El futuro nos observa, pero no nos espera necesariamente

Dicen que el futuro espera, de forma pasiva, a que nos lleguemos. Pero creo que esa es una manera egoísta de ver la posibilidad, como si nos reserváramos el protagonismo o tuviéramos capacidad de moldearlo. Eso podemos hacerlo, y lo hacemos, con el pasado, porque nos figuramos distintos cada vez que nos contamos una misma historia.

Dicen también que la memoria es erosión de lo real, porque cada vez que nos acordamos de alguien variamos imperceptiblemente la espina de lo contado: y así lo hacemos más propio, pero vamos borrando, lentamente, a quien volvemos a imaginar. Es terrible: si no los recordamos, no podemos asegurar que sigan con nosotros.

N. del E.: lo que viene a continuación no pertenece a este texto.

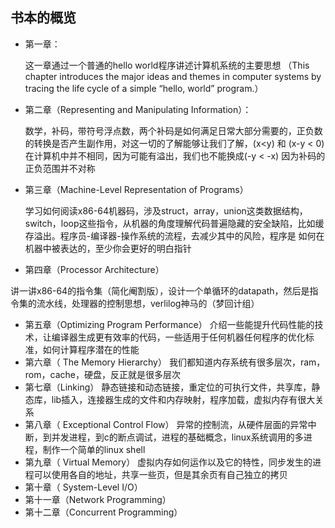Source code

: ## 书本的概览
- 第一章：

   这一章通过一个普通的hello world程序讲述计算机系统的主要思想
（This chapter introduces the major ideas
and themes in computer systems by tracing the life cycle of a simple “hello,
world” program.）
- 第二章（Representing and Manipulating Information）：
  
  数学，补码，带符号浮点数，两个补码是如何满足日常大部分需要的，正负数的转换是否产生副作用，对这一切的了解能够让我们了解，(x<y) 和 (x-y < 0)在计算机中并不相同，因为可能有溢出，我们也不能换成(-y < -x)
  因为补码的正负范围并不对称
  
- 第三章（Machine-Level Representation of Programs）

  学习如何阅读x86-64机器码，涉及struct，array，union这类数据结构，switch，loop这些指令，从机器的角度理解代码普遍隐藏的安全缺陷，比如缓存溢出。程序员-编译器-操作系统的流程，去减少其中的风险，程序是
  如何在机器中被表达的，至少你会更好的明白指针
- 第四章（Processor Architecture）

讲一讲x86-64的指令集（简化阉割版），设计一个单循环的datapath，然后是指令集的流水线，处理器的控制思想，verlilog神马的（梦回计组）
- 第五章（Optimizing Program Performance）
介绍一些能提升代码性能的技术，让编译器生成更有效率的代码，一些适用于任何机器任何程序的优化标准，如何计算程序潜在的性能
- 第六章（ The Memory Hierarchy）
我们都知道内存系统有很多层次，ram，rom，cache，硬盘，反正就是很多层次
- 第七章（Linking）
静态链接和动态链接，重定位的可执行文件，共享库，静态库，lib插入，连接器生成的文件和内存映射，程序加载，虚拟内存有很大关系
- 第八章（ Exceptional Control Flow）
异常的控制流，从硬件层面的异常中断，到并发进程，到c的断点调试，进程的基础概念，linux系统调用的多进程，制作一个简单的linux shell
- 第九章（ Virtual Memory）
虚拟内存如何运作以及它的特性，同步发生的进程可以使用各自的地址，共享一些页，但是其余页有自己独立的拷贝
- 第十章（ System-Level I/O）
- 第十一章（Network Programming）
- 第十二章（Concurrent Programming）
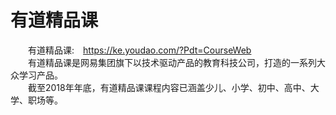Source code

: # 有道精品课
 &emsp;&emsp;有道精品课:&emsp;https://ke.youdao.com/?Pdt=CourseWeb<br/>
 &emsp;&emsp;有道精品课是网易集团旗下以技术驱动产品的教育科技公司，打造的一系列大众学习产品。<br/>
 &emsp;&emsp;截至2018年年底，有道精品课课程内容已涵盖少儿、小学、初中、高中、大学、职场等。
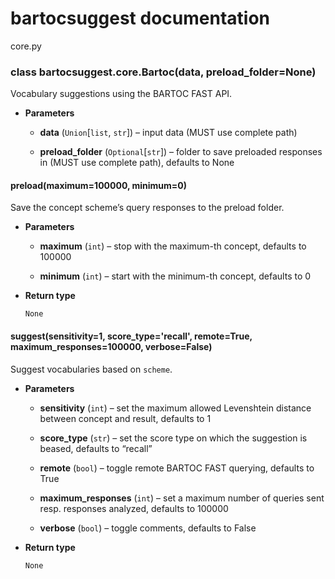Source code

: # bartocsuggest documentation

core.py


### class bartocsuggest.core.Bartoc(data, preload_folder=None)
Vocabulary suggestions using the BARTOC FAST API.


* **Parameters**

    
    * **data** (`Union`[`list`, `str`]) – input data (MUST use complete path)


    * **preload_folder** (`Optional`[`str`]) – folder to save preloaded responses in (MUST use complete path), defaults to None



#### preload(maximum=100000, minimum=0)
Save the concept scheme’s query responses to the preload folder.


* **Parameters**

    
    * **maximum** (`int`) – stop with the maximum-th concept, defaults to 100000


    * **minimum** (`int`) – start with the minimum-th concept, defaults to 0



* **Return type**

    `None`



#### suggest(sensitivity=1, score_type='recall', remote=True, maximum_responses=100000, verbose=False)
Suggest vocabularies based on `scheme`.


* **Parameters**

    
    * **sensitivity** (`int`) – set the maximum allowed Levenshtein distance between concept and result, defaults to 1


    * **score_type** (`str`) – set the score type on which the suggestion is beased, defaults to “recall”


    * **remote** (`bool`) – toggle remote BARTOC FAST querying, defaults to True


    * **maximum_responses** (`int`) – set a maximum number of queries sent resp. responses analyzed, defaults to 100000


    * **verbose** (`bool`) – toggle comments, defaults to False



* **Return type**

    `None`
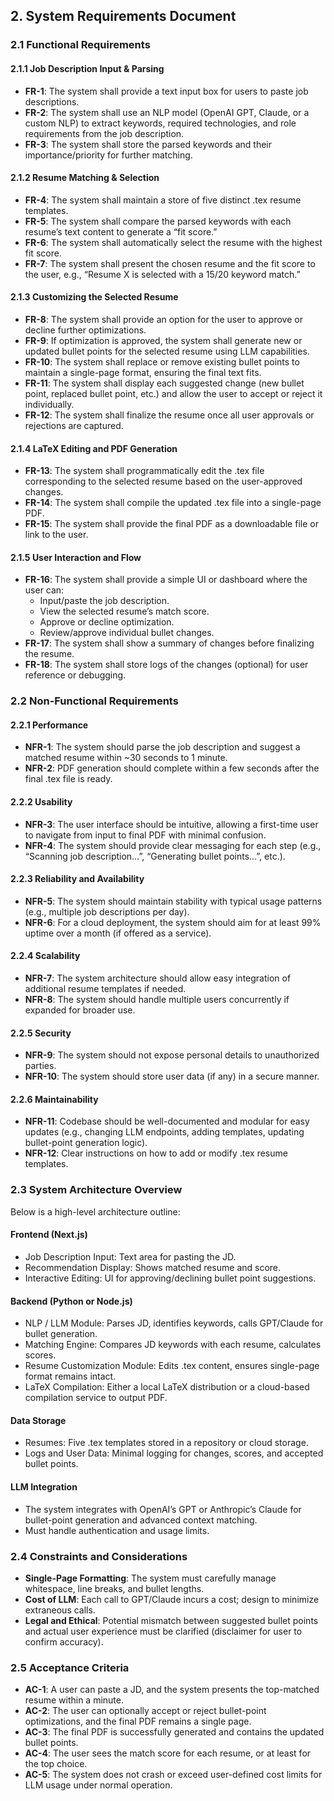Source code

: ## 2. System Requirements Document

### 2.1 Functional Requirements

#### 2.1.1 Job Description Input & Parsing
- **FR-1**: The system shall provide a text input box for users to paste job descriptions.
- **FR-2**: The system shall use an NLP model (OpenAI GPT, Claude, or a custom NLP) to extract keywords, required technologies, and role requirements from the job description.
- **FR-3**: The system shall store the parsed keywords and their importance/priority for further matching.

#### 2.1.2 Resume Matching & Selection
- **FR-4**: The system shall maintain a store of five distinct .tex resume templates.
- **FR-5**: The system shall compare the parsed keywords with each resume’s text content to generate a “fit score.”
- **FR-6**: The system shall automatically select the resume with the highest fit score.
- **FR-7**: The system shall present the chosen resume and the fit score to the user, e.g., “Resume X is selected with a 15/20 keyword match.”

#### 2.1.3 Customizing the Selected Resume
- **FR-8**: The system shall provide an option for the user to approve or decline further optimizations.
- **FR-9**: If optimization is approved, the system shall generate new or updated bullet points for the selected resume using LLM capabilities.
- **FR-10**: The system shall replace or remove existing bullet points to maintain a single-page format, ensuring the final text fits.
- **FR-11**: The system shall display each suggested change (new bullet point, replaced bullet point, etc.) and allow the user to accept or reject it individually.
- **FR-12**: The system shall finalize the resume once all user approvals or rejections are captured.

#### 2.1.4 LaTeX Editing and PDF Generation
- **FR-13**: The system shall programmatically edit the .tex file corresponding to the selected resume based on the user-approved changes.
- **FR-14**: The system shall compile the updated .tex file into a single-page PDF.
- **FR-15**: The system shall provide the final PDF as a downloadable file or link to the user.

#### 2.1.5 User Interaction and Flow
- **FR-16**: The system shall provide a simple UI or dashboard where the user can:
    - Input/paste the job description.
    - View the selected resume’s match score.
    - Approve or decline optimization.
    - Review/approve individual bullet changes.
- **FR-17**: The system shall show a summary of changes before finalizing the resume.
- **FR-18**: The system shall store logs of the changes (optional) for user reference or debugging.

### 2.2 Non-Functional Requirements

#### 2.2.1 Performance
- **NFR-1**: The system should parse the job description and suggest a matched resume within ~30 seconds to 1 minute.
- **NFR-2**: PDF generation should complete within a few seconds after the final .tex file is ready.

#### 2.2.2 Usability
- **NFR-3**: The user interface should be intuitive, allowing a first-time user to navigate from input to final PDF with minimal confusion.
- **NFR-4**: The system should provide clear messaging for each step (e.g., “Scanning job description…”, “Generating bullet points…”, etc.).

#### 2.2.3 Reliability and Availability
- **NFR-5**: The system should maintain stability with typical usage patterns (e.g., multiple job descriptions per day).
- **NFR-6**: For a cloud deployment, the system should aim for at least 99% uptime over a month (if offered as a service).

#### 2.2.4 Scalability
- **NFR-7**: The system architecture should allow easy integration of additional resume templates if needed.
- **NFR-8**: The system should handle multiple users concurrently if expanded for broader use.

#### 2.2.5 Security
- **NFR-9**: The system should not expose personal details to unauthorized parties.
- **NFR-10**: The system should store user data (if any) in a secure manner.

#### 2.2.6 Maintainability
- **NFR-11**: Codebase should be well-documented and modular for easy updates (e.g., changing LLM endpoints, adding templates, updating bullet-point generation logic).
- **NFR-12**: Clear instructions on how to add or modify .tex resume templates.

### 2.3 System Architecture Overview
Below is a high-level architecture outline:

#### Frontend (Next.js)
- Job Description Input: Text area for pasting the JD.
- Recommendation Display: Shows matched resume and score.
- Interactive Editing: UI for approving/declining bullet point suggestions.

#### Backend (Python or Node.js)
- NLP / LLM Module: Parses JD, identifies keywords, calls GPT/Claude for bullet generation.
- Matching Engine: Compares JD keywords with each resume, calculates scores.
- Resume Customization Module: Edits .tex content, ensures single-page format remains intact.
- LaTeX Compilation: Either a local LaTeX distribution or a cloud-based compilation service to output PDF.

#### Data Storage
- Resumes: Five .tex templates stored in a repository or cloud storage.
- Logs and User Data: Minimal logging for changes, scores, and accepted bullet points.

#### LLM Integration
- The system integrates with OpenAI’s GPT or Anthropic’s Claude for bullet-point generation and advanced context matching.
- Must handle authentication and usage limits.

### 2.4 Constraints and Considerations
- **Single-Page Formatting**: The system must carefully manage whitespace, line breaks, and bullet lengths.
- **Cost of LLM**: Each call to GPT/Claude incurs a cost; design to minimize extraneous calls.
- **Legal and Ethical**: Potential mismatch between suggested bullet points and actual user experience must be clarified (disclaimer for user to confirm accuracy).

### 2.5 Acceptance Criteria
- **AC-1**: A user can paste a JD, and the system presents the top-matched resume within a minute.
- **AC-2**: The user can optionally accept or reject bullet-point optimizations, and the final PDF remains a single page.
- **AC-3**: The final PDF is successfully generated and contains the updated bullet points.
- **AC-4**: The user sees the match score for each resume, or at least for the top choice.
- **AC-5**: The system does not crash or exceed user-defined cost limits for LLM usage under normal operation.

Deberían decir que esto lo sabían los escultores de gárgolas. Las de la Catedral de Palencia, maravillosas, son un catálogo de historias que quieren meterse dentro para ser recordadas o para no serlo. Que no está claro que estuvieran pensando en el futuro.

Maleza de dentro

 

Bendito olvido cuando ayuda a quitar la mala hierba, pero bendita la memoria que nos crea de nuevo (nos recrea) cuando tenemos que narrar nuestra historia. Mirar la casa desolada sabiendo que era la nuestra y que el cobijo se ha hecho intemperie. Habitación ahora de arañas, la rama de zarza, una hoja de periódico viejo que no contiene una buena noticia: tal vez un breve sobre un avistamiento, una tempestad en mar privado y una numeración equivocada.

Los escalones, rampa de barro, y en el acceso difícil se resume la vida de alguien a quien, tal vez, conocemos de cerca. De cuanto hemos contado hemos hecho acopio, o eso creemos, y no avisa la espina cuando raja.

Qué extraño que el muro de carga fuera solo panderete y el vencimiento más próximo de lo que suponíamos.  El horror vacui exige que limpiemos también la casa del alma, cada quien con su manera. Vale la poesía para eso, antes de que la hierba mala lo invada todo.

 

Paredes de la casa desolada

Imagen en Galicia

Aprehender una imagen mediante el óleo es interpretar un cuento que los ojos, acostumbrados a la rapidez y la traducción simultánea, son a veces incapaces de narrar. La fotografía fija el presente, o un pasado muy próximo. La pintura, en cambio, parece mezclar futuro y pasado para formar un presente trabajado, de mano y mente.

Cazar un paisaje para pintarlo es ligeramente distinto de hacerlo para fotografiarlo. Se sabe que habrá una meditación pero que mientras la mano actúe solo habrá sitio para la sombra, la contraforma y el trazo.

Cuando se acaba el contento del hecho viene la apreciación crítica. No del logro pictórico, si lo hay, sino de lo que la imagen ha hecho a la tabla vacía. Una casa vacía y desolada, sin suelo, tensa la espera de la ruina, atacada o acariciada por las plantas, rodeada de una tierra sucia pese a lo fragante de los árboles.

Y una escalera rota que no permite subir, lo que nos deja solo una sensación de aplastamiento. Pienso en los que quedan varados en los pisos superiores, engañados, apenas durante unas semanas, por la sensación de estar a cubierto y sin mirar el pecio en el que se convierte, inexorable como la herrumbre, la vida de todos. Cuando el enjalbegado pierde el brillo y las ramas de la hiedra parecen apretar, como un puño cruel, el alma de quienes no miran.